As the development team built its reputation with the client, it also built team morale, which is very important for Agile and high-performance teams. The team began to feel more confident in its work and ability to try new ways to perform certain tasks, including suggesting improvement in the business processes related to building the software.
Beyond satisfying the client, the development team also achieved internal successes. Through utilizing Scrum and following the lead of the Agile PM, the team spent less time ”behind the curtains” developing, and getting faster feedback on its work. It was also able to focus on the most important elements of the project, placing priority on delivering the parts that brought business value. With the short, daily interactions, the client knew what was going to be delivered and when and knew that the result would provide value. The Agile PM also assisted the PO in preparing executive reports for upper management, to communicate the project value.

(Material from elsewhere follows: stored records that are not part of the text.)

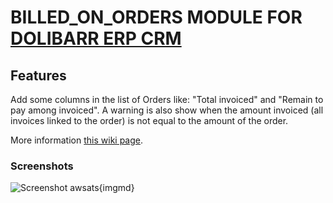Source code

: # BILLED_ON_ORDERS MODULE FOR <a href="https://www.dolibarr.org">DOLIBARR ERP CRM</a>


## Features

Add some columns in the list of Orders like: "Total invoiced" and "Remain to pay among invoiced".
A warning is also show when the amount invoiced (all invoices linked to the order) is not equal to the amount of the order.

More information <a href="https://wiki.dolibarr.org/index.php/Module_BilledOnOrders" target="_new">this wiki page</a>.


### Screenshots

![Screenshot awsats](img/screenshot_orderlist_1.png?raw=true "Billed on orders"){imgmd}
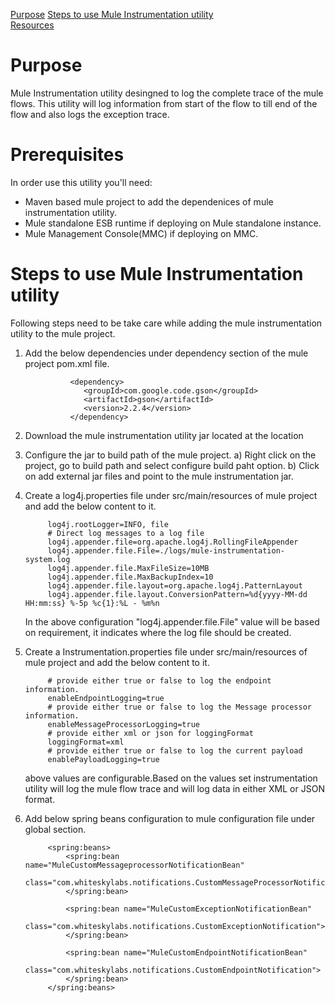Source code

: [Purpose](#purpose)
[Steps to use Mule Instrumentation utility](#steps-to-use-mule-instrumentation-utility)  
[Resources](#resources)

Purpose
=======

Mule Instrumentation utility desingned to log the complete trace of the mule flows. This utility will log information from start of the flow to till end of the flow and also logs the exception trace.

Prerequisites
=============

In order use this utility you'll need:  

* Maven based mule project to add the dependenices of mule instrumentation utility.
* Mule standalone ESB runtime if deploying on Mule standalone instance. 
* Mule Management Console(MMC) if deploying on MMC.


Steps to use Mule Instrumentation utility
===================================
Following steps need to be take care while adding the mule instrumentation utility to the mule project.

1. Add the below dependencies under dependency section of the mule project pom.xml file.

				 <dependency>
			   		<groupId>com.google.code.gson</groupId>
   					<artifactId>gson</artifactId>
   					<version>2.2.4</version>
  				 </dependency>


2. Download the mule instrumentation utility jar located at the location <Git Hub Location>

3. Configure the jar to build path of the mule project. 
	a) Right click on the project, go to build path and select configure build paht option. 
  	b) Click on add external jar files and point to the mule instrumentation jar.

4. Create a log4j.properties file under src/main/resources of mule project and add the below content to it.
			
			log4j.rootLogger=INFO, file
			# Direct log messages to a log file
			log4j.appender.file=org.apache.log4j.RollingFileAppender
			log4j.appender.file.File=./logs/mule-instrumentation-system.log
			log4j.appender.file.MaxFileSize=10MB
			log4j.appender.file.MaxBackupIndex=10
			log4j.appender.file.layout=org.apache.log4j.PatternLayout
			log4j.appender.file.layout.ConversionPattern=%d{yyyy-MM-dd HH:mm:ss} %-5p %c{1}:%L - %m%n

	In the above configuration "log4j.appender.file.File" value will be based on requirement, it indicates where the log file should be created.

5. Create a Instrumentation.properties file under src/main/resources of mule project and add the below content to it.

			# provide either true or false to log the endpoint information.
			enableEndpointLogging=true
			# provide either true or false to log the Message processor information.
			enableMessageProcessorLogging=true
			# provide either xml or json for loggingFormat
			loggingFormat=xml
			# provide either true or false to log the current payload
			enablePayloadLogging=true

	above values are configurable.Based on the values set instrumentation utility will log the mule flow trace and will log data in either XML or JSON format.


6. Add  below spring beans configuration to mule configuration file under global section.
			
			<spring:beans>
				<spring:bean name="MuleCustomMessageprocessorNotificationBean"
				class="com.whiteskylabs.notifications.CustomMessageProcessorNotification">
				</spring:bean>
  
				<spring:bean name="MuleCustomExceptionNotificationBean"
				class="com.whiteskylabs.notifications.CustomExceptionNotification">
				</spring:bean>

				<spring:bean name="MuleCustomEndpointNotificationBean"
				class="com.whiteskylabs.notifications.CustomEndpointNotification">
				</spring:bean>
			</spring:beans>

Looking back at this project, the development team realized that its success would likely have not been possible without the Agile PM to lead the process. Without constant communication, there could have been a greater cost to the project because issues would have not been detected immediately, leading to larger problems, rework and project delays. Without the Agile PM ensuring that the development team and client were focused on the same business goals, the two parties could have ended up on divergent paths, leading to the team delivering a less-effective product that did not meet customer needs.
Above all, the use of Scrum and the presence of the Agile PM ensured transparency during the project. The stakeholders were able to track the project on a daily basis and valued the ability of the team to rapidly react to necessary changes to circumvent potentially impassible impediments. The transparency served to increase the confidence of the client in the development team. This combination of a high-performance team and Agile PM instilled confidence and produced a truly value-generating product for the client.